The fastest way to learn decision making is to watch a method work on a real choice. Below are four examples — at work, in business, in everyday life and under pressure — each using a named model. Try the method before you reveal the working.
You must choose between three job candidates who all interviewed well. Gut feeling points different ways on different days.
Show the worked decision
Agree the criteria and weights before scoring — say skills (×3), experience (×2) and team fit (×2). Score each candidate out of 5, multiply, and total. The numbers rarely "decide" alone, but they expose what you actually value and stop the loudest impression from winning. If two tie, the criterion you weight highest breaks it.
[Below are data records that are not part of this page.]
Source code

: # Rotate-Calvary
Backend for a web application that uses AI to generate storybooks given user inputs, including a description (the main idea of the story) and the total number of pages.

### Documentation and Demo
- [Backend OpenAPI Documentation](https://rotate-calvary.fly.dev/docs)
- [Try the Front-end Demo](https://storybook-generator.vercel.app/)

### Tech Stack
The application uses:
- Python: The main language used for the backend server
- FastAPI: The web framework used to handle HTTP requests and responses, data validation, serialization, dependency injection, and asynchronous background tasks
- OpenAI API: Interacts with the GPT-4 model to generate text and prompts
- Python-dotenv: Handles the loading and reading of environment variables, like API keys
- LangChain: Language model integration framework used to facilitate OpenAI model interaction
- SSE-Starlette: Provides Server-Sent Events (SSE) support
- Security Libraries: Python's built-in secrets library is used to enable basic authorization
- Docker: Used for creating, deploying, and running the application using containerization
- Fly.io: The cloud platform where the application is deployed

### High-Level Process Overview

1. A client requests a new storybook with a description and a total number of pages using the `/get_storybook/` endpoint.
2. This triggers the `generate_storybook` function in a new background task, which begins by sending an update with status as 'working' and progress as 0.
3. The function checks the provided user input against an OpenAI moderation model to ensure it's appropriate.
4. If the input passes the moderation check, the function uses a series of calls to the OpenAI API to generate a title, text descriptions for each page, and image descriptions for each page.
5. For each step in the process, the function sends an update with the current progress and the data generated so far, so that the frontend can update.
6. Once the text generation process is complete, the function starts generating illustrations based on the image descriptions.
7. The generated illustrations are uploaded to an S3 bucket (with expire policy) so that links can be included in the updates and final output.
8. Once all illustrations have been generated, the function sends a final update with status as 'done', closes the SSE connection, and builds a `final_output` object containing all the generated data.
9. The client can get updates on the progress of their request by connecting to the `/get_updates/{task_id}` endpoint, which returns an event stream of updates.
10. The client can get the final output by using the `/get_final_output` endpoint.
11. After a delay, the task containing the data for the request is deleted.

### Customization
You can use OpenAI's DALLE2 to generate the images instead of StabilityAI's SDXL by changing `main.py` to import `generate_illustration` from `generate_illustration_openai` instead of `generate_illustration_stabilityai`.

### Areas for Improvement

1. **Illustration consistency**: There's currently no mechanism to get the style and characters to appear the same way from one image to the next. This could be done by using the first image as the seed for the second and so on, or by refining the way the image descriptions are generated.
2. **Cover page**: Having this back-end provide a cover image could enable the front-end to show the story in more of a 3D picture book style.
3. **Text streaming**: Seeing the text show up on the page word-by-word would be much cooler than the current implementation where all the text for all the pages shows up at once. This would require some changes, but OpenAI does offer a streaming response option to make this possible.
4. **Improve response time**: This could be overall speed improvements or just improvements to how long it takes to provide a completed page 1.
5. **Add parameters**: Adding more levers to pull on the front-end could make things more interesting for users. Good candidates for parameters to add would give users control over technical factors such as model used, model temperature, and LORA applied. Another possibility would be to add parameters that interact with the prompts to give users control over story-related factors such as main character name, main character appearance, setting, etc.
Launch a new product now (risky) or run another month of testing (slower)? Both have upsides.
Show the worked decision
Estimate outcomes and their probabilities. Launching now: 60% chance of £100k, 40% chance of −£40k → expected value 0.6×100 + 0.4×(−40) = £44k. Testing first costs a month but lifts the success chance to 80%: 0.8×100 + 0.2×(−40) = £72k, minus the delay cost. Expected value turns "it feels risky" into a number you can compare — though you still sanity-check the estimates.
Take a new job with higher pay but a longer commute, or stay where you are?
Show the worked decision
List the factors and weight them by how much they matter to you — pay, commute, growth, security, day-to-day enjoyment. A long commute that you weight heavily can outweigh a pay rise you weight lightly. Writing it down stops a single shiny factor (the salary) from dominating a choice that affects your whole week.
An experienced shift lead must respond to a sudden equipment fault with no time to analyse options.
Show the worked decision
They don't build a decision matrix — they recognise the pattern from past faults, mentally run the obvious action ("isolate, switch to the backup line"), and act because the simulation looks fine. This is how experts really decide under time pressure; the skill is in the experience that makes the pattern recognisable.
The pattern behind every example
Notice the shape: make the criteria explicit, weigh the options against them, decide, and review. That discipline — and the reasoning underneath — is what the critical thinking test measures. For the full toolkit, see decision-making models and the decision-making process.
Frequently asked questions
What is an example of a good decision-making process?
Choosing a new supplier: list the options, agree the criteria (price, reliability, lead time) and their weights, score each supplier, total the weighted scores, and pick the highest — then review after a trial. This page works that and other examples in full.
What is an everyday example of decision making?
Deciding whether to take a new job: weighing pay, commute, growth and security against explicit criteria rather than going on a single factor. The same decision-matrix method scales from everyday to business choices.
How do you show decision making in an interview?
Describe a real decision using the method: the options you had, the criteria you used, how you weighed them, what you chose, and the result. Clear, criteria-based reasoning is what interviewers want to hear.